Propos (faussement) détachés (08/04/2005)

Crédits photographiques : Jim Urquhart (Reuters).
«Les eaux de l’Occident sont corrompues, mais leur source est restée pure.»
Nicolás Gómez Dávila, Le Réactionnaire authentique.


Je me laisse aller à quelques méditations sans fil directeur bien visible, venant juste de recevoir le troisième numéro de l'excellente revue Libres que dirige mon ami Raphaël Dargent. Je n'ai pas encore eu le temps de lire ce dossier conséquent consacré à la vieille (et sans doute obsolète depuis des lustres, tout du moins en France) opposition entre droite et gauche structurant notre vie politique, ni même de parcourir les pages critiques de cette revue, accablé par le nombre des livres qu'il me reste à lire le plus rapidement possible, dont la pièce de théâtre de Joseph Vebret, intitulée En absence.

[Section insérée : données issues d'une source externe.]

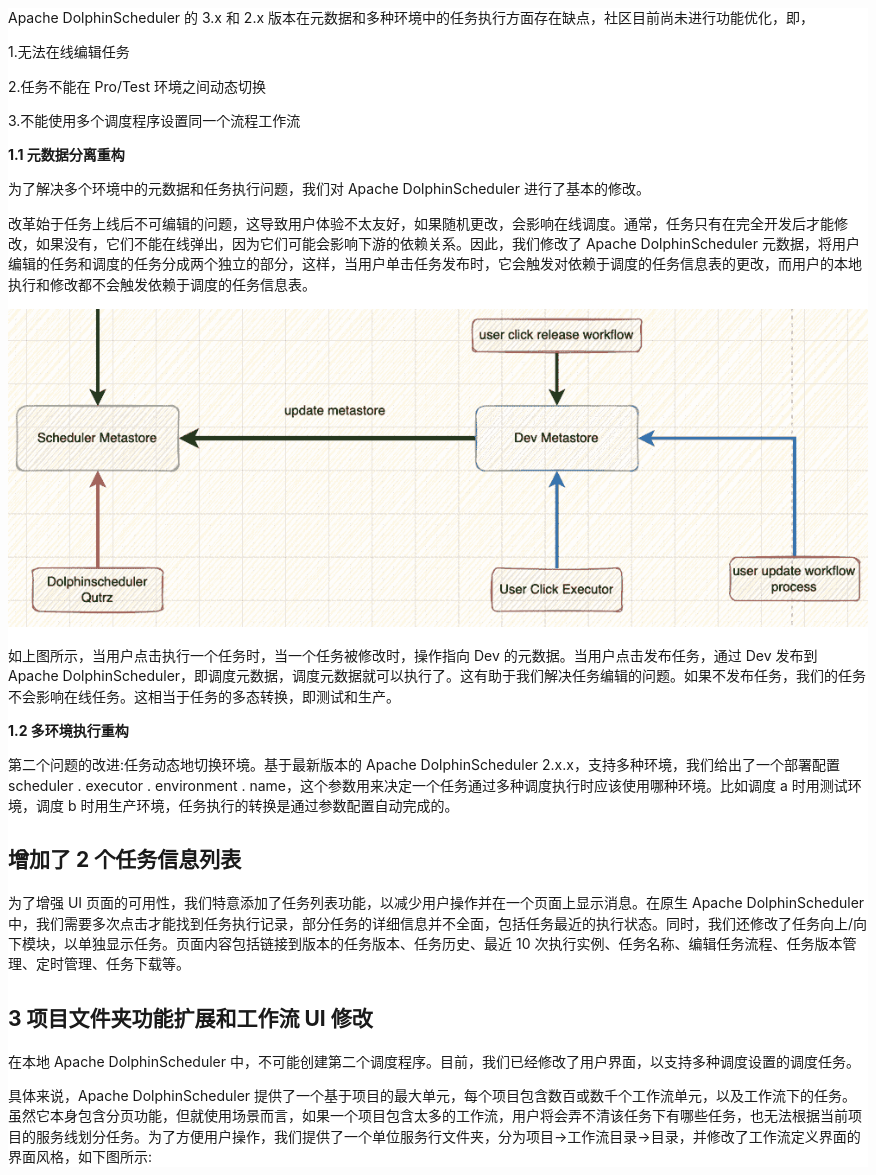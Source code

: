 Apache DolphinScheduler 的 3.x 和 2.x 版本在元数据和多种环境中的任务执行方面存在缺点，社区目前尚未进行功能优化，即，

1.无法在线编辑任务

2.任务不能在 Pro/Test 环境之间动态切换

3.不能使用多个调度程序设置同一个流程工作流

**1.1 元数据分离重构**

为了解决多个环境中的元数据和任务执行问题，我们对 Apache DolphinScheduler 进行了基本的修改。

改革始于任务上线后不可编辑的问题，这导致用户体验不太友好，如果随机更改，会影响在线调度。通常，任务只有在完全开发后才能修改，如果没有，它们不能在线弹出，因为它们可能会影响下游的依赖关系。因此，我们修改了 Apache DolphinScheduler 元数据，将用户编辑的任务和调度的任务分成两个独立的部分，这样，当用户单击任务发布时，它会触发对依赖于调度的任务信息表的更改，而用户的本地执行和修改都不会触发依赖于调度的任务信息表。

![](img/229c50f2a33347ff35eb482e7ae972b1.png)

如上图所示，当用户点击执行一个任务时，当一个任务被修改时，操作指向 Dev 的元数据。当用户点击发布任务，通过 Dev 发布到 Apache DolphinScheduler，即调度元数据，调度元数据就可以执行了。这有助于我们解决任务编辑的问题。如果不发布任务，我们的任务不会影响在线任务。这相当于任务的多态转换，即测试和生产。

**1.2 多环境执行重构**

第二个问题的改进:任务动态地切换环境。基于最新版本的 Apache DolphinScheduler 2.x.x，支持多种环境，我们给出了一个部署配置 scheduler . executor . environment . name，这个参数用来决定一个任务通过多种调度执行时应该使用哪种环境。比如调度 a 时用测试环境，调度 b 时用生产环境，任务执行的转换是通过参数配置自动完成的。

## 增加了 2 个任务信息列表

为了增强 UI 页面的可用性，我们特意添加了任务列表功能，以减少用户操作并在一个页面上显示消息。在原生 Apache DolphinScheduler 中，我们需要多次点击才能找到任务执行记录，部分任务的详细信息并不全面，包括任务最近的执行状态。同时，我们还修改了任务向上/向下模块，以单独显示任务。页面内容包括链接到版本的任务版本、任务历史、最近 10 次执行实例、任务名称、编辑任务流程、任务版本管理、定时管理、任务下载等。

## 3 项目文件夹功能扩展和工作流 UI 修改

在本地 Apache DolphinScheduler 中，不可能创建第二个调度程序。目前，我们已经修改了用户界面，以支持多种调度设置的调度任务。

具体来说，Apache DolphinScheduler 提供了一个基于项目的最大单元，每个项目包含数百或数千个工作流单元，以及工作流下的任务。虽然它本身包含分页功能，但就使用场景而言，如果一个项目包含太多的工作流，用户将会弄不清该任务下有哪些任务，也无法根据当前项目的服务线划分任务。为了方便用户操作，我们提供了一个单位服务行文件夹，分为项目->工作流目录->目录，并修改了工作流定义界面的界面风格，如下图所示:
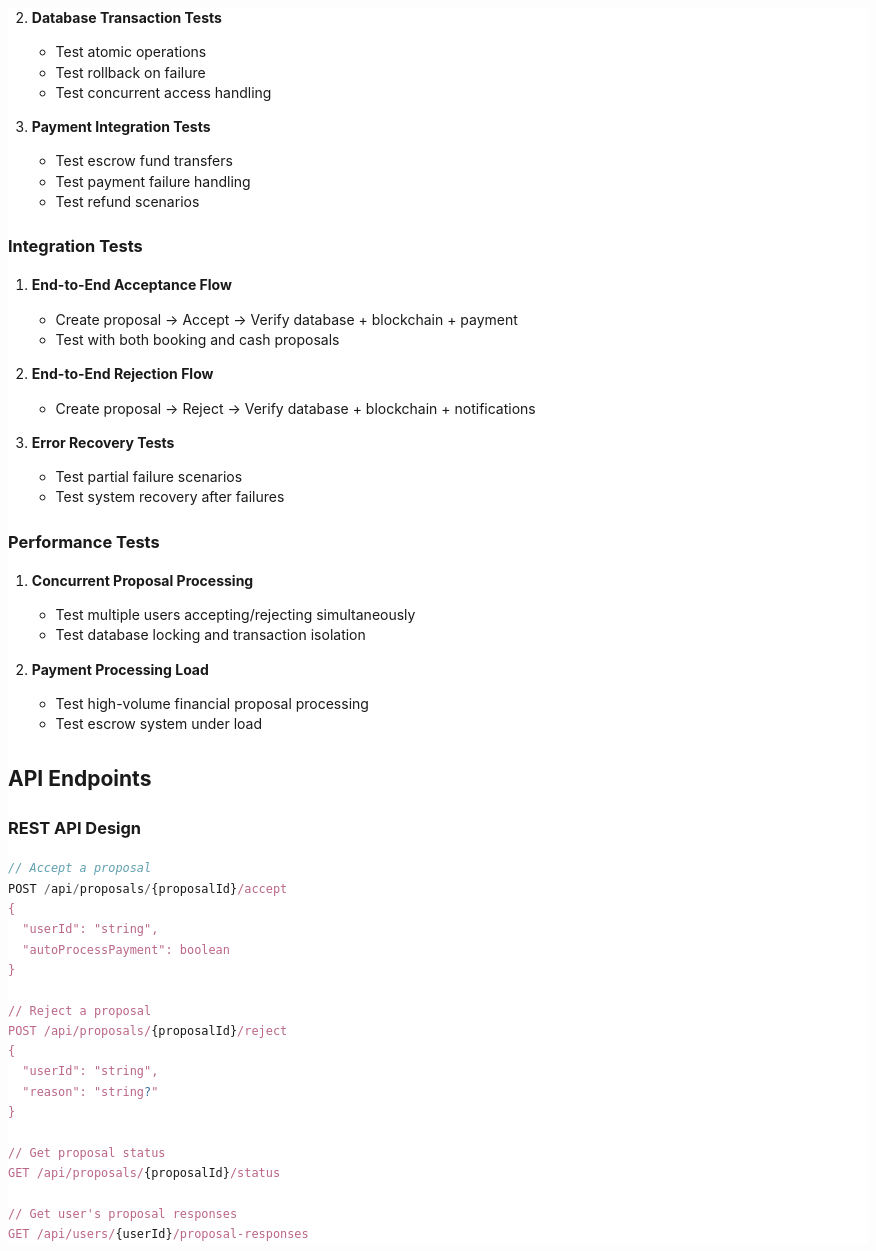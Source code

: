 2. **Database Transaction Tests**
   - Test atomic operations
   - Test rollback on failure
   - Test concurrent access handling

3. **Payment Integration Tests**
   - Test escrow fund transfers
   - Test payment failure handling
   - Test refund scenarios

### Integration Tests

1. **End-to-End Acceptance Flow**
   - Create proposal → Accept → Verify database + blockchain + payment
   - Test with both booking and cash proposals

2. **End-to-End Rejection Flow**
   - Create proposal → Reject → Verify database + blockchain + notifications

3. **Error Recovery Tests**
   - Test partial failure scenarios
   - Test system recovery after failures

### Performance Tests

1. **Concurrent Proposal Processing**
   - Test multiple users accepting/rejecting simultaneously
   - Test database locking and transaction isolation

2. **Payment Processing Load**
   - Test high-volume financial proposal processing
   - Test escrow system under load

## API Endpoints

### REST API Design

```typescript
// Accept a proposal
POST /api/proposals/{proposalId}/accept
{
  "userId": "string",
  "autoProcessPayment": boolean
}

// Reject a proposal
POST /api/proposals/{proposalId}/reject
{
  "userId": "string",
  "reason": "string?"
}

// Get proposal status
GET /api/proposals/{proposalId}/status

// Get user's proposal responses
GET /api/users/{userId}/proposal-responses
```
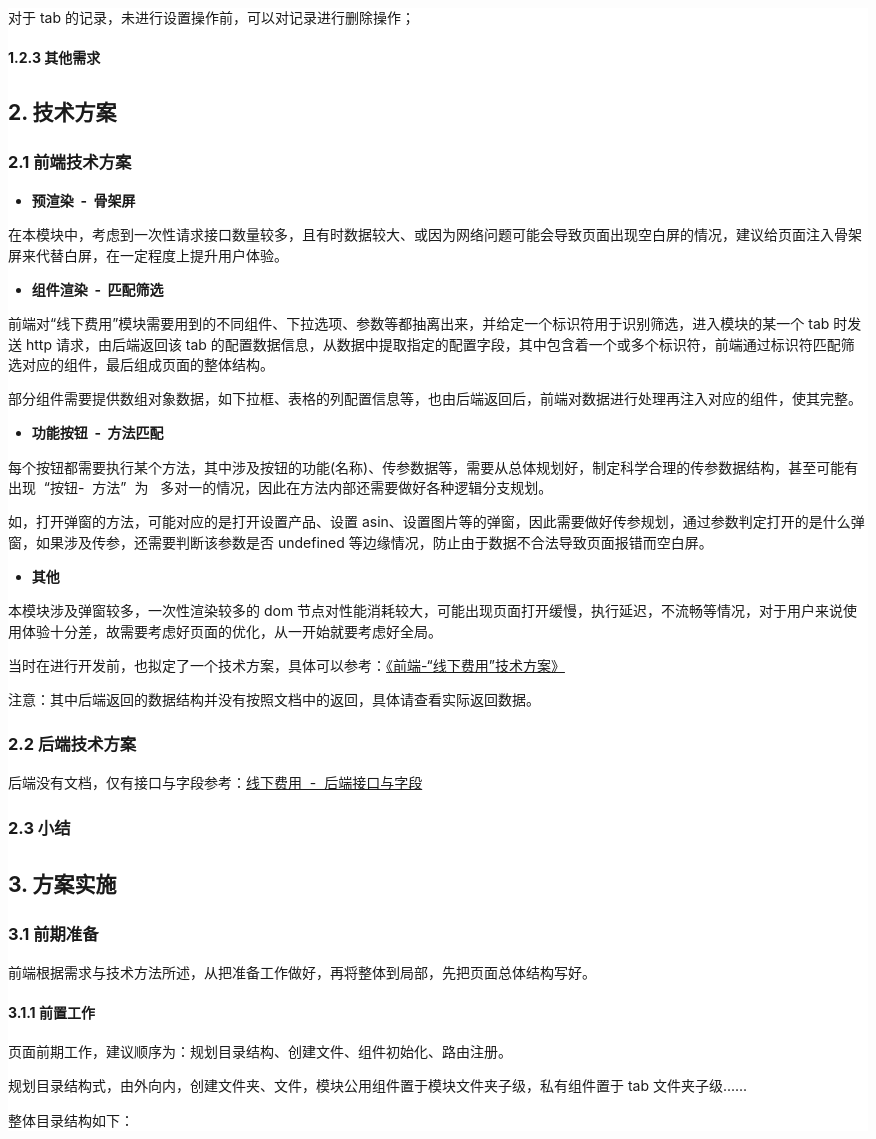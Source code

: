 对于 tab 的记录，未进行设置操作前，可以对记录进行删除操作；

#### **1.2.3 其他需求**

## **2. 技术方案**

### **2.1 前端技术方案**

- **预渲染  -  骨架屏**

在本模块中，考虑到一次性请求接口数量较多，且有时数据较大、或因为网络问题可能会导致页面出现空白屏的情况，建议给页面注入骨架屏来代替白屏，在一定程度上提升用户体验。

- **组件渲染  -  匹配筛选**

前端对“线下费用”模块需要用到的不同组件、下拉选项、参数等都抽离出来，并给定一个标识符用于识别筛选，进入模块的某一个 tab 时发送 http 请求，由后端返回该 tab 的配置数据信息，从数据中提取指定的配置字段，其中包含着一个或多个标识符，前端通过标识符匹配筛选对应的组件，最后组成页面的整体结构。

部分组件需要提供数组对象数据，如下拉框、表格的列配置信息等，也由后端返回后，前端对数据进行处理再注入对应的组件，使其完整。

- **功能按钮  -  方法匹配**

每个按钮都需要执行某个方法，其中涉及按钮的功能(名称)、传参数据等，需要从总体规划好，制定科学合理的传参数据结构，甚至可能有出现  “按钮-  方法”  为   多对一的情况，因此在方法内部还需要做好各种逻辑分支规划。

如，打开弹窗的方法，可能对应的是打开设置产品、设置 asin、设置图片等的弹窗，因此需要做好传参规划，通过参数判定打开的是什么弹窗，如果涉及传参，还需要判断该参数是否 undefined 等边缘情况，防止由于数据不合法导致页面报错而空白屏。

- **其他**

本模块涉及弹窗较多，一次性渲染较多的 dom 节点对性能消耗较大，可能出现页面打开缓慢，执行延迟，不流畅等情况，对于用户来说使用体验十分差，故需要考虑好页面的优化，从一开始就要考虑好全局。

当时在进行开发前，也拟定了一个技术方案，具体可以参考：[《前端-“线下费用”技术方案》](https://docs.dingtalk.com/api/doc/transit?spaceId=5358792513&dentryId=74009393630&queryString=utm_source%3Ddingdoc_doc%26utm_medium%3Ddingdoc_doc_plugin_card)

注意：其中后端返回的数据结构并没有按照文档中的返回，具体请查看实际返回数据。

### **2.2 后端技术方案**

后端没有文档，仅有接口与字段参考：[线下费用  -  后端接口与字段](http://42.192.173.202:20008/?key=offline)

### **2.3 小结**

## **3. 方案实施**

### **3.1 前期准备**

前端根据需求与技术方法所述，从把准备工作做好，再将整体到局部，先把页面总体结构写好。

#### **3.1.1 前置工作**

页面前期工作，建议顺序为：规划目录结构、创建文件、组件初始化、路由注册。

规划目录结构式，由外向内，创建文件夹、文件，模块公用组件置于模块文件夹子级，私有组件置于 tab 文件夹子级......

整体目录结构如下：
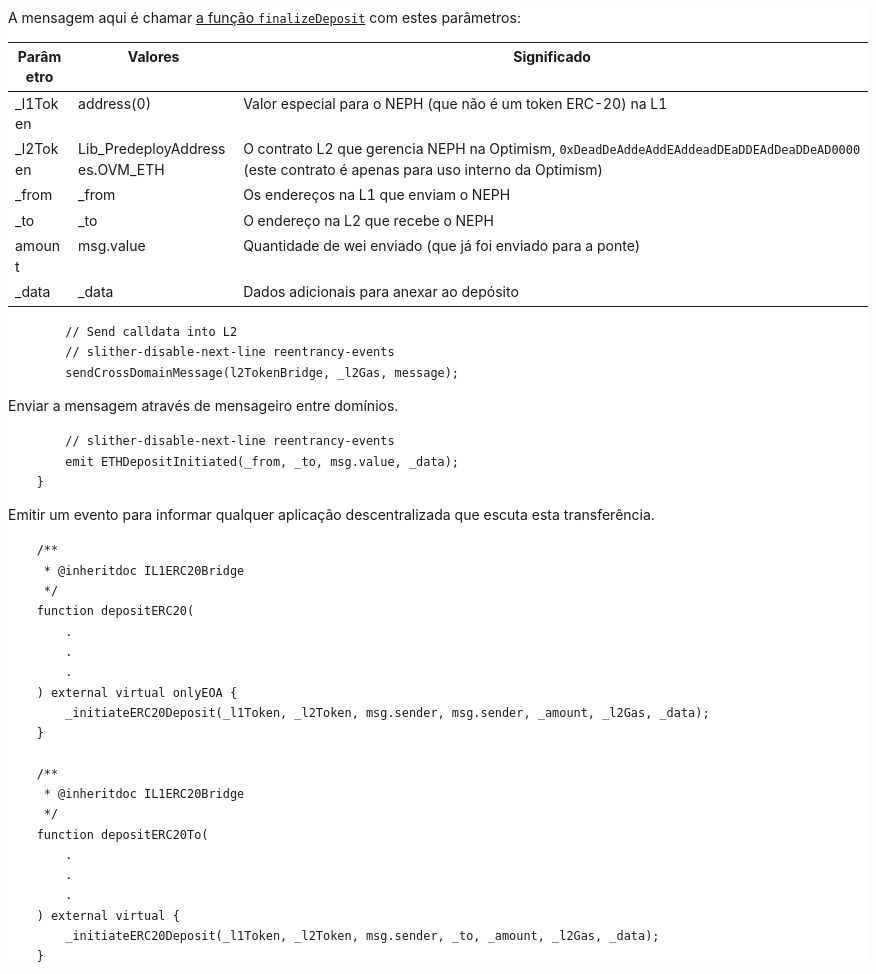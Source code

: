 A mensagem aqui é chamar [a função `finalizeDeposit`](https://github.com/Nephele-optimism/optimism/blob/develop/packages/contracts/contracts/L2/messaging/L2StandardBridge.sol#L141-L148) com estes parâmetros:

| Parâmetro   | Valores                          | Significado                                                                                                                                    |
| ----------- | -------------------------------- | ---------------------------------------------------------------------------------------------------------------------------------------------- |
| \_l1Token | address(0)                       | Valor especial para o NEPH (que não é um token ERC-20) na L1                                                                                    |
| \_l2Token | Lib_PredeployAddresses.OVM_ETH | O contrato L2 que gerencia NEPH na Optimism, `0xDeadDeAddeAddEAddeadDEaDDEAdDeaDDeAD0000` (este contrato é apenas para uso interno da Optimism) |
| \_from    | \_from                         | Os endereços na L1 que enviam o NEPH                                                                                                            |
| \_to      | \_to                           | O endereço na L2 que recebe o NEPH                                                                                                              |
| amount      | msg.value                        | Quantidade de wei enviado (que já foi enviado para a ponte)                                                                                    |
| \_data    | \_data                         | Dados adicionais para anexar ao depósito                                                                                                       |

```solidity
        // Send calldata into L2
        // slither-disable-next-line reentrancy-events
        sendCrossDomainMessage(l2TokenBridge, _l2Gas, message);
```

Enviar a mensagem através de mensageiro entre domínios.

```solidity
        // slither-disable-next-line reentrancy-events
        emit ETHDepositInitiated(_from, _to, msg.value, _data);
    }
```

Emitir um evento para informar qualquer aplicação descentralizada que escuta esta transferência.

```solidity
    /**
     * @inheritdoc IL1ERC20Bridge
     */
    function depositERC20(
        .
        .
        .
    ) external virtual onlyEOA {
        _initiateERC20Deposit(_l1Token, _l2Token, msg.sender, msg.sender, _amount, _l2Gas, _data);
    }

    /**
     * @inheritdoc IL1ERC20Bridge
     */
    function depositERC20To(
        .
        .
        .
    ) external virtual {
        _initiateERC20Deposit(_l1Token, _l2Token, msg.sender, _to, _amount, _l2Gas, _data);
    }
```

Pour être tout à fait honnête, j'hésite désormais à ouvrir ce livre après avoir lu le drôle de texte, mi-figue mi-raisin, que Joseph a consacré à la réouverture de son blog. Drôle de texte dans la mesure où, commençant par se plonger dans la nécessité du silence puis convoquer deux grands noms de la littérature (Cesare Pavese et Paul Claudel), il se termine en eau de boudin, par un bandeau publicitaire qui, finalement, contredit l'ensemble de la méditation, ainsi résumable : oui, certains écrivent parce qu'ils ne savent rien faire d'autre, les fous, les possédés, les malades du verbe, qui sont nos guides. Ce sont eux les phares tentant de trouer les épaisses ténèbres accumulées sur les villes humaines, les cernant de toutes parts. Eux qui, par avance, ont porté nos propres fardeaux et rudoyé, rarement défait, leurs démons qui sont aussi les nôtres. Combien de personnes sauvées de la dépression par la lecture du pourtant fort piètre Face aux ténèbres de Styron ? Oui, certains écrivent au contraire pour évoquer la dangereuse exploration de leur aven nombrilique, ce gouffre paraît-il sans fond où d'étranges concrétions prennent bizarrement la forme grotesque de vits tumescents. Non, conclut enfin Joseph Vebret, ne me demandez pas de dire ce que je pense puisque ces deux conceptions de la littérature sont aussi respectables l'une que l'autre, d'une part, je le rappelle, une souffrance et donc une position, qu'on le veuille ou pas, christique (le mâtin est lâché qui va mordre les fesses tendres des peureux et des geignards, des petits apôtres d'un plaisir refoulé qu'il faudrait laisser éclater en geysers libidino-stochastiques) et, bien entendu à l'inverse mais c'est finalement la même chose nous murmure-t-on, une souffrance et une position priapistique si je puis dire, turgescente, position ou plutôt posture contemplée, commentée par une foule admirative s'extasiant devant l'exploit du petit organe dressé, auquel il faut bien rendre, comme à toutes les idoles, un culte propitiatoire.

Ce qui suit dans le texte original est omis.